Estranhamente
à noite é pior. Sinto mais a tua falta, penso mais no que poderia ter sido mas
nunca foi e no que poderá ser amanhã quando um novo sol raiar, consoante o que
eu decidir hoje.
Não
consigo arranjar bons conselhos, boas razões para seguir este ou aquele
caminho, terei de esperar pelo momento certo para estupidamente fazer uma
escolha a quente, sob pressão.
É
a noite que nunca te deixa partir. Parece querer aproveitar mais uns momentos
contigo antes de se despedir por agora. Ela compete comigo, trava uma batalha
desigual com a vitória assegurada; não conheço as suas armas mas ela conhece a
minha única forma de te fazer importar: o fingimento. Nunca a deixei vencer sem
luta, nunca desisti; ela sempre saiu vencedora por mérito próprio, mas creio
que chegou a noite derradeira, aquela que me fará desistir; a quem entregarei
os pontos até aqui conquistados e partirei sem os despojos a que teria direito.

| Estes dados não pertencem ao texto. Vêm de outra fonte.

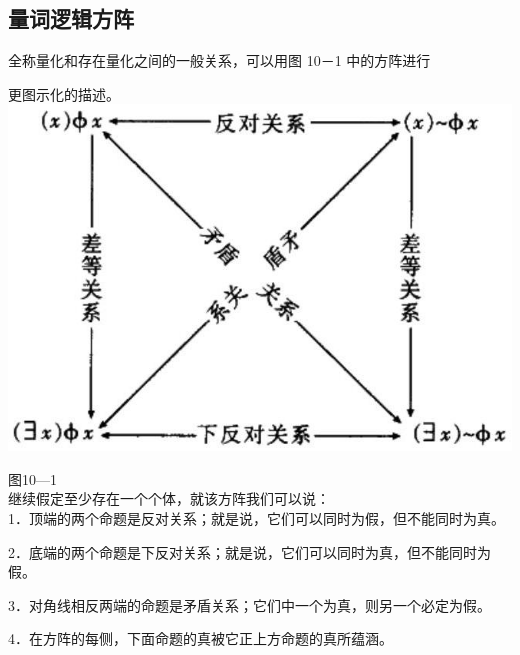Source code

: \subsection{量词逻辑方阵}

全称量化和存在量化之间的一般关系，可以用图 10－1 中的方阵进行

更图示化的描述。\\
\includegraphics[width=\textwidth]{images/2025_05_15_6a28331d5e7c993ad07ag-463.jpg}

图10—1\\
继续假定至少存在一个个体，就该方阵我们可以说：\\
1．顶端的两个命题是反对关系；就是说，它们可以同时为假，但不能同时为真。

2．底端的两个命题是下反对关系；就是说，它们可以同时为真，但不能同时为假。

3．对角线相反两端的命题是矛盾关系；它们中一个为真，则另一个必定为假。

4．在方阵的每侧，下面命题的真被它正上方命题的真所蕴涵。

Seria, no entanto, uma mudança tão drástica que nem mesmo a própria noite
perceberia o porquê, nem eu lho saberia explicar…venceste!
Ah,
noite malvada que me deixas desperta sem ter para onde fugir, que me deixas de
costas voltadas para o amanhã e refugiada naquilo que são pensamentos outrora
demasiado racionais. Não te devia ser permitido seguir livre cometendo todos os
crimes que de boa vontade perpétuas pelas nossas consciências. Sei de um
planeta onde o sol te suplanta, onde duras apenas um décimo, onde quase não és
relevante; planeio mudar-me para lá mas nem isso posso fazer sem a tua permissão.
Dizem-me
que ages sozinha, que não és um fantoche nas mãos do mundo, se assim for por
que então te comportas como se tudo o resto fosse irrelevante perante os teus
morosos trabalhos de desconstrução de um fingimento, uma negação que durou dias
a criar?
Não
aceitas requerimentos por escrito, nem sequer me ouves quando pela minha
imaginação te peço para adiar o nosso encontro. Não te sei influenciar, segues
as tuas próprias regras e não me concedes nenhuma liberdade sumária. Não sei
porque ainda sinto que te devo algo, que preciso que me envolvas no teu manto
de escuridão e esquecimento e me ajudes a moldar aquilo que serei amanhã
durante o dia até que me venhas visitar outra vez sempre sensivelmente doze
horas depois da visita anterior.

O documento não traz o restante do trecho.